Family, friends, church family...we were blessed with so many great people who helped us to get through this hard time from meals to the funeral luncheon to gifts and cards. I've written a lot about this on my other posts, so I won't get lengthy here, but I do believe people were inspired to do all that they did to help us get through. They were our angels.

There are so many other little miracles we saw along the way. Like the time when we had to take her car keys away and it turned out she had a flat tire and wouldn't have been able to drive that day, anyway. Or the time that she wandered onto a busy street and a church member just happened to be passing by and found her, putting her in their car and driving her home. Or the time when my sister arrived, just in the nick of time, to intercept my dad's coin collection that she was attempting to spend on her sleep aid medicine at the store.
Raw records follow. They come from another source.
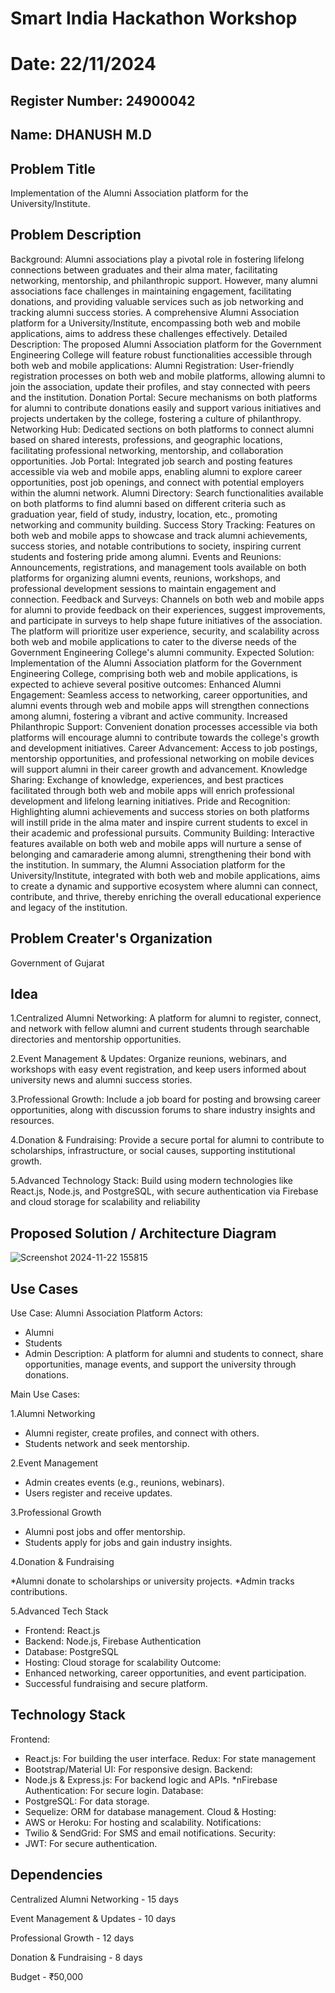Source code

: # Smart India Hackathon Workshop
# Date: 22/11/2024
## Register Number: 24900042
## Name: DHANUSH M.D
## Problem Title
Implementation of the Alumni Association platform for the University/Institute.
## Problem Description
Background: Alumni associations play a pivotal role in fostering lifelong connections between graduates and their alma mater, facilitating networking, mentorship, and philanthropic support. However, many alumni associations face challenges in maintaining engagement, facilitating donations, and providing valuable services such as job networking and tracking alumni success stories. A comprehensive Alumni Association platform for a University/Institute, encompassing both web and mobile applications, aims to address these challenges effectively. Detailed Description: The proposed Alumni Association platform for the Government Engineering College will feature robust functionalities accessible through both web and mobile applications: Alumni Registration: User-friendly registration processes on both web and mobile platforms, allowing alumni to join the association, update their profiles, and stay connected with peers and the institution. Donation Portal: Secure mechanisms on both platforms for alumni to contribute donations easily and support various initiatives and projects undertaken by the college, fostering a culture of philanthropy. Networking Hub: Dedicated sections on both platforms to connect alumni based on shared interests, professions, and geographic locations, facilitating professional networking, mentorship, and collaboration opportunities. Job Portal: Integrated job search and posting features accessible via web and mobile apps, enabling alumni to explore career opportunities, post job openings, and connect with potential employers within the alumni network. Alumni Directory: Search functionalities available on both platforms to find alumni based on different criteria such as graduation year, field of study, industry, location, etc., promoting networking and community building. Success Story Tracking: Features on both web and mobile apps to showcase and track alumni achievements, success stories, and notable contributions to society, inspiring current students and fostering pride among alumni. Events and Reunions: Announcements, registrations, and management tools available on both platforms for organizing alumni events, reunions, workshops, and professional development sessions to maintain engagement and connection. Feedback and Surveys: Channels on both web and mobile apps for alumni to provide feedback on their experiences, suggest improvements, and participate in surveys to help shape future initiatives of the association. The platform will prioritize user experience, security, and scalability across both web and mobile applications to cater to the diverse needs of the Government Engineering College's alumni community. Expected Solution: Implementation of the Alumni Association platform for the Government Engineering College, comprising both web and mobile applications, is expected to achieve several positive outcomes: Enhanced Alumni Engagement: Seamless access to networking, career opportunities, and alumni events through web and mobile apps will strengthen connections among alumni, fostering a vibrant and active community. Increased Philanthropic Support: Convenient donation processes accessible via both platforms will encourage alumni to contribute towards the college's growth and development initiatives. Career Advancement: Access to job postings, mentorship opportunities, and professional networking on mobile devices will support alumni in their career growth and advancement. Knowledge Sharing: Exchange of knowledge, experiences, and best practices facilitated through both web and mobile apps will enrich professional development and lifelong learning initiatives. Pride and Recognition: Highlighting alumni achievements and success stories on both platforms will instill pride in the alma mater and inspire current students to excel in their academic and professional pursuits. Community Building: Interactive features available on both web and mobile apps will nurture a sense of belonging and camaraderie among alumni, strengthening their bond with the institution. In summary, the Alumni Association platform for the University/Institute, integrated with both web and mobile applications, aims to create a dynamic and supportive ecosystem where alumni can connect, contribute, and thrive, thereby enriching the overall educational experience and legacy of the institution.
## Problem Creater's Organization
Government of Gujarat

## Idea
1.Centralized Alumni Networking:
 A platform for alumni to register, connect, and network with fellow alumni and current students through searchable directories and mentorship opportunities.

2.Event Management & Updates:
 Organize reunions, webinars, and workshops with easy event registration, and keep users informed about university news and alumni success stories.

3.Professional Growth:
 Include a job board for posting and browsing career opportunities, along with discussion forums to share industry insights and resources.

4.Donation & Fundraising:
 Provide a secure portal for alumni to contribute to scholarships, infrastructure, or social causes, supporting institutional growth.

5.Advanced Technology Stack:
 Build using modern technologies like React.js, Node.js, and PostgreSQL, with secure authentication via Firebase and cloud storage for scalability and reliability


## Proposed Solution / Architecture Diagram
![Screenshot 2024-11-22 155815](https://github.com/user-attachments/assets/cf5c26e5-e8cb-410a-99d6-caac36160bc9)


## Use Cases
Use Case: Alumni Association Platform
Actors:
* Alumni
* Students
* Admin
Description:
A platform for alumni and students to connect, share opportunities, manage events, and support the university through donations.

Main Use Cases:




1.Alumni Networking

* Alumni register, create profiles, and connect with others.
* Students network and seek mentorship.



2.Event Management

* Admin creates events (e.g., reunions, webinars).
* Users register and receive updates.




3.Professional Growth

* Alumni post jobs and offer mentorship.
* Students apply for jobs and gain industry insights.



4.Donation & Fundraising

*Alumni donate to scholarships or university projects.
*Admin tracks contributions.



5.Advanced Tech Stack
* Frontend: React.js
* Backend: Node.js, Firebase Authentication
* Database: PostgreSQL
* Hosting: Cloud storage for scalability
Outcome:
* Enhanced networking, career opportunities, and event participation.
* Successful fundraising and secure platform.



## Technology Stack
Frontend:
* React.js: For building the user interface.
Redux: For state management
* Bootstrap/Material UI: For responsive design.
Backend:
* Node.js & Express.js: For backend logic and APIs.
*nFirebase Authentication: For secure login.
Database:
* PostgreSQL: For data storage.
* Sequelize: ORM for database management.
Cloud & Hosting:
* AWS or Heroku: For hosting and scalability.
Notifications:
* Twilio & SendGrid: For SMS and email notifications.
Security:
* JWT: For secure authentication.

## Dependencies
Centralized Alumni Networking - 15 days



Event Management & Updates - 10 days


Professional Growth - 12 days


Donation & Fundraising - 8 days


Budget - ₹50,000


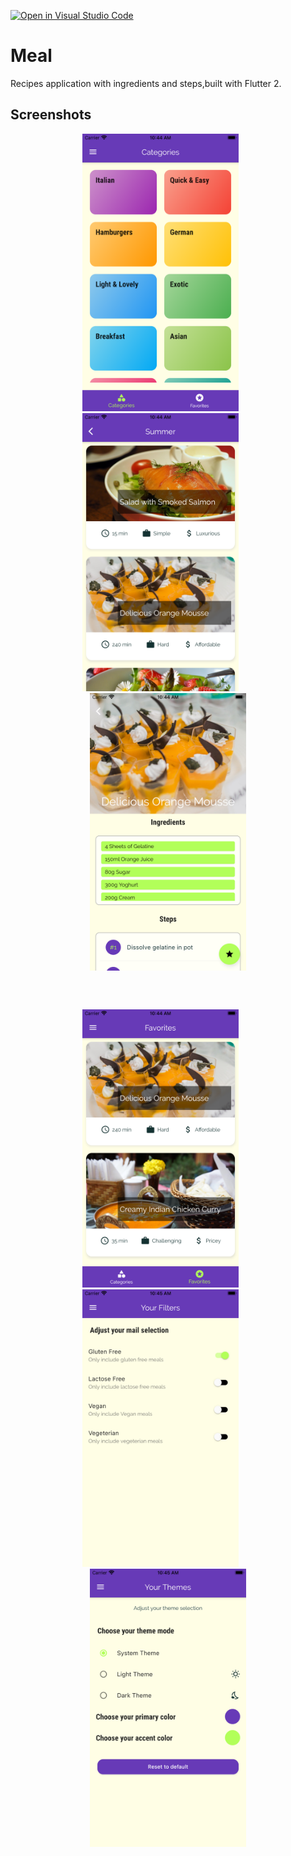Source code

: [![Open in Visual Studio Code](https://open.vscode.dev/badges/open-in-vscode.svg)](https://open.vscode.dev/Qabbout/Meal)

# Meal 

Recipes application with ingredients and steps,built with Flutter 2.

## Screenshots

<div align="center">
<img src="https://github.com/Qabbout/Meal/blob/master/screenshots/S1.png" width="250">
<img width= "20">
<img src="https://github.com/Qabbout/Meal/blob/master/screenshots/S2.png" width="250">
<img width= "20">
<img src="https://github.com/Qabbout/Meal/blob/master/screenshots/S3.png" width="250">
  
###  &nbsp;

<img src="https://github.com/Qabbout/Meal/blob/master/screenshots/S4.png" width="250">
<img width= "20">
<img src="https://github.com/Qabbout/Meal/blob/master/screenshots/S5.png" width="250">
<img width= "20">
<img src="https://github.com/Qabbout/Meal/blob/master/screenshots/S6.png" width="250">
</div>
Or even the fact that the cashiers at the store watched out for her during that time (when she would sneak out of the house to try and buy her meds!) We always seemed to be one step ahead of disaster and it was nothing short of a miracle.

We all have our own beliefs and I am certainly not trying to force mine on anyone. To me, it seems obvious that there were moments of divine intervention, so many more than I even wrote about. So many prayers were answered along the way. I cannot be convinced that any of this was coincidence. I will always mourn the loss of my mom. Maybe the day will come where I won't sit and wonder why. Maybe. Mom didn't find a cure, but God helped us through. I am grateful for the tender mercies and the blessings that we have been given throughout this journey.